The products sold in the Company's retail stores consist primarily of lingerie,
loungewear, sportswear, outerwear and hosiery for regular and plus size women,
select menswear, jewelry and accessories. The specific products offered depend
on the buying opportunities that are available each season.
Between 1992 and 1997, as a result of consolidations in the retail industry, the
high cost of domestic manufacturing and difficulties the Company had encountered
in engaging reliable offshore contractors and obtaining sufficient quantities of
acceptable quality finished products from overseas, the Company experienced a
loss of sales to certain of its customers. In fiscal 1998, the Company began to
regain a portion of the sales it had lost by creating new designs at competitive
prices and by improving on-time delivery and the quality of its products. The
Company has shifted a large portion of its production to Mexico and other
offshore based contractors and has developed infrastructures in these locations
that has given the Company greater control over its operations, quality and
on-time delivery. The Company maintains an in-house design staff which affords
it the flexibility to work with merchandise buyers on fashion design and price
points and its remaining domestic manufacturing facility allows shorter "lead
times" in producing certain of its products.
(b) Intentionally omitted.
(c) (i) The Company's products are sold to discount, specialty, national and
regional chain, mass merchandise and department stores and direct mail catalog
marketers throughout the United States. The prices to consumers for the
Company's products range from approximately $8.00 for certain of its
seductivewear products to approximately $85.00 for certain other products, such
as peignoir sets. The Company's products are sold by in-house sales personnel
and outside manufacturer's representatives. Approximately 38% of the Company's
sales are made to mass merchandisers, 26% to national chains, and 22% to
department stores; the balance of the Company's sales are unevenly distributed
among discount, specialty, regional chain stores, direct mail catalog marketers
and to consumers through the Company's Retail Stores. The Company's gross profit
on its sales for each of the fiscal years ended June 30, 2000, 1999, and 1998
was approximately 29%.
The Retail Stores primarily sell apparel products manufactured by the Company
and other manufacturers at discounted retail prices.

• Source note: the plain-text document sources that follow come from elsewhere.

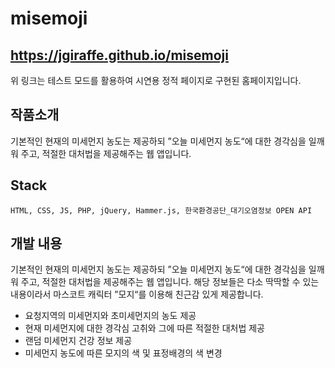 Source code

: # misemoji
## https://jgiraffe.github.io/misemoji
위 링크는 테스트 모드를 활용하여 시연용 정적 페이지로 구현된 홈페이지입니다.

## 작품소개
기본적인 현재의 미세먼지 농도는 제공하되 ”오늘 미세먼지 농도“에 대한 경각심을 일깨워 주고, 적절한 대처법을 제공해주는 웹 앱입니다.

## Stack
```
HTML, CSS, JS, PHP, jQuery, Hammer.js, 한국환경공단_대기오염정보 OPEN API
```

## 개발 내용
기본적인 현재의 미세먼지 농도는 제공하되 ”오늘 미세먼지 농도“에 대한 경각심을 일깨워 주고, 적절한 대처법을 제공해주는 웹 앱입니다. 해당 정보들은 다소 딱딱할 수 있는 내용이라서 마스코트 캐릭터 ”모지“를 이용해 친근감 있게 제공합니다.
- 요청지역의 미세먼지와 초미세먼지의 농도 제공
- 현재 미세먼지에 대한 경각심 고취와 그에 따른 적절한 대처법 제공
- 랜덤 미세먼지 건강 정보 제공
- 미세먼지 농도에 따른 모지의 색 및 표정배경의 색 변경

The prices to consumers for
the products sold in the Retail Stores range from approximately $1.00 for
hosiery to $70.00 for outerwear. During the early to mid 90's, the Retail Stores
began to shift the mix of products sold from primarily non-branded first quality
closeouts and irregular merchandise at discounted prices to selling branded
merchandise, first quality non-branded merchandise and to a much lesser extent,
irregular merchandise at discounted prices. In fiscal 2000 and 1999, less than
5% of the products sold by these stores were supplied by the Company and in
fiscal 1998 less than 15% was supplied by the Company. This decrease resulted
primarily from the phase out of the Company's popular-priced trade business and
the Company's decision to diversify and broaden the Retail Stores product line.

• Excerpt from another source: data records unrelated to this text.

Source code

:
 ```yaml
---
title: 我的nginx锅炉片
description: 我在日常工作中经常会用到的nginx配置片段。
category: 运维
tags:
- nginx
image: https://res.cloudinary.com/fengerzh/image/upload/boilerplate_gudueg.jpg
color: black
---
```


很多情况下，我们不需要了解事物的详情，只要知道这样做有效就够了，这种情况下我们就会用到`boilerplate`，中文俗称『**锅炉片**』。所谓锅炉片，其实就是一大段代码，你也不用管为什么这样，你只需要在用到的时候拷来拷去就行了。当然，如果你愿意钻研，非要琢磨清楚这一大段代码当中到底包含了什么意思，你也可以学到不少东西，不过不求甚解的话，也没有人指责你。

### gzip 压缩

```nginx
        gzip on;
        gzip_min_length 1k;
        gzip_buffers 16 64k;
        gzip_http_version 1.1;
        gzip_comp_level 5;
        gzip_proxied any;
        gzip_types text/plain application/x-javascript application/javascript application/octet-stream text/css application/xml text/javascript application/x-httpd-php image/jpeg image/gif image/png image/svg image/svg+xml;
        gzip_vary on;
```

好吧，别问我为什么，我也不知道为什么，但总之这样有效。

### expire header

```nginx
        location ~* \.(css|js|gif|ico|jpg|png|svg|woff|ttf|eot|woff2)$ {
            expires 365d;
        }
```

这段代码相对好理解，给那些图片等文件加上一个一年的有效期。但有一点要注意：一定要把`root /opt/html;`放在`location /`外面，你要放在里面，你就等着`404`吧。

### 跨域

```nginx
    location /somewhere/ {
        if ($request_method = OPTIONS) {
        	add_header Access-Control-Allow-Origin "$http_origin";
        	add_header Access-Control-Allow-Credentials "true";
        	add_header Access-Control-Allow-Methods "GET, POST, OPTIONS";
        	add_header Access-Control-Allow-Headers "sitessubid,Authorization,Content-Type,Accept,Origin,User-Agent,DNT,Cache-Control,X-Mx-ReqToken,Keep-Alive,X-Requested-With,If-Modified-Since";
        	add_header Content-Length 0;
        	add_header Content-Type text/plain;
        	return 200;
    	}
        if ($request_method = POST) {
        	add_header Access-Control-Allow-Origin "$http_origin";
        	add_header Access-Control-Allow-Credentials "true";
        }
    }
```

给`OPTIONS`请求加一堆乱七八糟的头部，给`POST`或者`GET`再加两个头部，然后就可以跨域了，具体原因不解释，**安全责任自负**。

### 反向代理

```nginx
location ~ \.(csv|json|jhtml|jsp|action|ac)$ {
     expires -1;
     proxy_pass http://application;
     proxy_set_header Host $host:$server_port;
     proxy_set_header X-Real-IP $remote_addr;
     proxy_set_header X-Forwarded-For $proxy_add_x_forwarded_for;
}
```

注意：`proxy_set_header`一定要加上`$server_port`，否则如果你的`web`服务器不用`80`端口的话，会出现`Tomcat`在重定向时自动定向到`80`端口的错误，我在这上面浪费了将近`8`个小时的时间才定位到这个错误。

The Retail Stores accounted for approximately 11.7%, 13.1% and 16.6% of the
Company's total sales in fiscal 2000, 1999 and 1998, respectively. These stores
I-1
<PAGE>
operate at a gross profit above 35%. The Retail Stores division advertises
directly to consumers through print, radio and television in the localities in
which it operates.
The Company limits the promotion of its manufactured products to cooperative
advertising in conjunction with its retail customers directed to the ultimate
retail consumer of its products.
From 1976 until 1998, the Company had, pursuant to various written agreements,
retained Harold Shatz and Jeffrey Hymowitz and their organization, Domino
Industries, Inc. ("Domino"), as a manufacturer's representative. In fiscal 1998,
Mr. Shatz effectively discontinued providing his services as a sales executive
to the Domino organization and did not wish to resume providing those services.
In view of this fact, the Company and Domino agreed to modify their agreement.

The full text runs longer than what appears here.